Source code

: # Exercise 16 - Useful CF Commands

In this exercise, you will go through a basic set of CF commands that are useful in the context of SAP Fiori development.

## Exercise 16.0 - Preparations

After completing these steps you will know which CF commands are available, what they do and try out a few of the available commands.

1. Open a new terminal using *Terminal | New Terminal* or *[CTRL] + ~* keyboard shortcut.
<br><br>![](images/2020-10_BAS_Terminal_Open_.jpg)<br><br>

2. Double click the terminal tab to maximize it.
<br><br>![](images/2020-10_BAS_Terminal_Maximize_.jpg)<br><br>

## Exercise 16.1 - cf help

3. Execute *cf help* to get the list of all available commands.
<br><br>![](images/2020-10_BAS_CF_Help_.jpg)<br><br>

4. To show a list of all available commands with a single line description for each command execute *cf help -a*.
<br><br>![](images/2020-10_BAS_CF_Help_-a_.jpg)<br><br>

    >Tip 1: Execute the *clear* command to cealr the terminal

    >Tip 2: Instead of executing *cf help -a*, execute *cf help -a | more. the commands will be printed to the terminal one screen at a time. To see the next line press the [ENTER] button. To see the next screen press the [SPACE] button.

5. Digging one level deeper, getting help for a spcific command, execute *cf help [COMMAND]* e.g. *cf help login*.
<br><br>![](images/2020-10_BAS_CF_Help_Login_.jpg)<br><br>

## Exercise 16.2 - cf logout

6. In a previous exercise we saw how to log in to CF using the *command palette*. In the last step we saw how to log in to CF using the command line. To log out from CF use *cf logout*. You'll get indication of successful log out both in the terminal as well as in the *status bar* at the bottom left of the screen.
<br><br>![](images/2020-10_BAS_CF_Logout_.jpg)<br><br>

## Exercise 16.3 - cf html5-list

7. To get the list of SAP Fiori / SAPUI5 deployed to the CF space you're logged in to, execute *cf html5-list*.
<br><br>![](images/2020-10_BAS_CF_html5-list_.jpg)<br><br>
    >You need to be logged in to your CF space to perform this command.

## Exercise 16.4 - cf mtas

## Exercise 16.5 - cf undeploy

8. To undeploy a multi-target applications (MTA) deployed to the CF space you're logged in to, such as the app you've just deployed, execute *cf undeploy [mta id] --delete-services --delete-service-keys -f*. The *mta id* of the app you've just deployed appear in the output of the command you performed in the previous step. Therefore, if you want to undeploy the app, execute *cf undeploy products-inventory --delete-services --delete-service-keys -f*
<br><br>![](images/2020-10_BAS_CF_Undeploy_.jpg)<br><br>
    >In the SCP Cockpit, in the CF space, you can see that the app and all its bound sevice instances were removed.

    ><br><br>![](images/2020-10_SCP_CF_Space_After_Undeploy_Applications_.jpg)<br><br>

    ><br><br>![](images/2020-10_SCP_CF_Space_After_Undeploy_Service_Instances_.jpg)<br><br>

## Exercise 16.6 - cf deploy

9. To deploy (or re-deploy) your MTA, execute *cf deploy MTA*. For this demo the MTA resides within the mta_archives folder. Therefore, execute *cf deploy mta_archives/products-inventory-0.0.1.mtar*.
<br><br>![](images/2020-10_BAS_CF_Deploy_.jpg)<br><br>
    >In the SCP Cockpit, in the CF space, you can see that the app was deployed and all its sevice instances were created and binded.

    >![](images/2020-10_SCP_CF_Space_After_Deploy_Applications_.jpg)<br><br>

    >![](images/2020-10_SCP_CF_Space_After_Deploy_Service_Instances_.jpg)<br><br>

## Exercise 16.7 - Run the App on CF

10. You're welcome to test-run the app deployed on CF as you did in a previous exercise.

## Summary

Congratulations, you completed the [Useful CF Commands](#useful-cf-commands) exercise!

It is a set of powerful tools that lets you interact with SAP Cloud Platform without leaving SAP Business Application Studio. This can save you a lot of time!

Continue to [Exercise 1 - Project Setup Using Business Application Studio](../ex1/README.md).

........

From the first line to the last, return the listing exactly.

Result |
Source code

: # Exercise 16 - Useful CF Commands

In this exercise, you will go through a basic set of CF commands that are useful in the context of SAP Fiori development.

## Exercise 16.0 - Preparations

After completing these steps you will know which CF commands are available, what they do and try out a few of the available commands.

1. Open a new terminal using *Terminal | New Terminal* or *[CTRL] + ~* keyboard shortcut.
<br><br>![](images/2020-10_BAS_Terminal_Open_.jpg)<br><br>

2. Double click the terminal tab to maximize it.
<br><br>![](images/2020-10_BAS_Terminal_Maximize_.jpg)<br><br>

## Exercise 16.1 - cf help

3. Execute *cf help* to get the list of all available commands.
<br><br>![](images/2020-10_BAS_CF_Help_.jpg)<br><br>

4. To show a list of all available commands with a single line description for each command execute *cf help -a*.
<br><br>![](images/2020-10_BAS_CF_Help_-a_.jpg)<br><br>

    >Tip 1: Execute the *clear* command to cealr the terminal

    >Tip 2: Instead of executing *cf help -a*, execute *cf help -a | more. the commands will be printed to the terminal one screen at a time. To see the next line press the [ENTER] button. To see the next screen press the [SPACE] button.

5. Digging one level deeper, getting help for a spcific command, execute *cf help [COMMAND]* e.g. *cf help login*.
<br><br>![](images/2020-10_BAS_CF_Help_Login_.jpg)<br><br>

## Exercise 16.2 - cf logout

6. In a previous exercise we saw how to log in to CF using the *command palette*. In the last step we saw how to log in to CF using the command line. To log out from CF use *cf logout*. You'll get indication of successful log out both in the terminal as well as in the *status bar* at the bottom left of the screen.
<br><br>![](images/2020-10_BAS_CF_Logout_.jpg)<br><br>

## Exercise 16.3 - cf html5-list

7. To get the list of SAP Fiori / SAPUI5 deployed to the CF space you're logged in to, execute *cf html5-list*.
<br><br>![](images/2020-10_BAS_CF_html5-list_.jpg)<br><br>
    >You need to be logged in to your CF space to perform this command.

## Exercise 16.4 - cf mtas

## Exercise 16.5 - cf undeploy

8. To undeploy a multi-target applications (MTA) deployed to the CF space you're logged in to, such as the app you've just deployed, execute *cf undeploy [mta id] --delete-services --delete-service-keys -f*. The *mta id* of the app you've just deployed appear in the output of the command you performed in the previous step. Therefore, if you want to undeploy the app, execute *cf undeploy products-inventory --delete-services --delete-service-keys -f*
<br><br>![](images/2020-10_BAS_CF_Undeploy_.jpg)<br><br>
    >In the SCP Cockpit, in the CF space, you can see that the app and all its bound sevice instances were removed.

    ><br><br>![](images/2020-10_SCP_CF_Space_After_Undeploy_Applications_.jpg)<br><br>

    ><br><br>![](images/2020-10_SCP_CF_Space_After_Undeploy_Service_Instances_.jpg)<br><br>

## Exercise 16.6 - cf deploy

9. To deploy (or re-deploy) your MTA, execute *cf deploy MTA*. For this demo the MTA resides within the mta_archives folder. Therefore, execute *cf deploy mta_archives/products-inventory-0.0.1.mtar*.
<br><br>![](images/2020-10_BAS_CF_Deploy_.jpg)<br><br>
    >In the SCP Cockpit, in the CF space, you can see that the app was deployed and all its sevice instances were created and binded.

    >![](images/2020-10_SCP_CF_Space_After_Deploy_Applications_.jpg)<br><br>

    >![](images/2020-10_SCP_CF_Space_After_Deploy_Service_Instances_.jpg)<br><br>

## Exercise 16.7 - Run the App on CF

10. You're welcome to test-run the app deployed on CF as you did in a previous exercise.

## Summary

Congratulations, you completed the [Useful CF Commands](#useful-cf-commands) exercise!

It is a set of powerful tools that lets you interact with SAP Cloud Platform without leaving SAP Business Application Studio. This can save you a lot of time!

Continue to [Exercise 1 - Project Setup Using Business Application Studio](../ex1/README.md).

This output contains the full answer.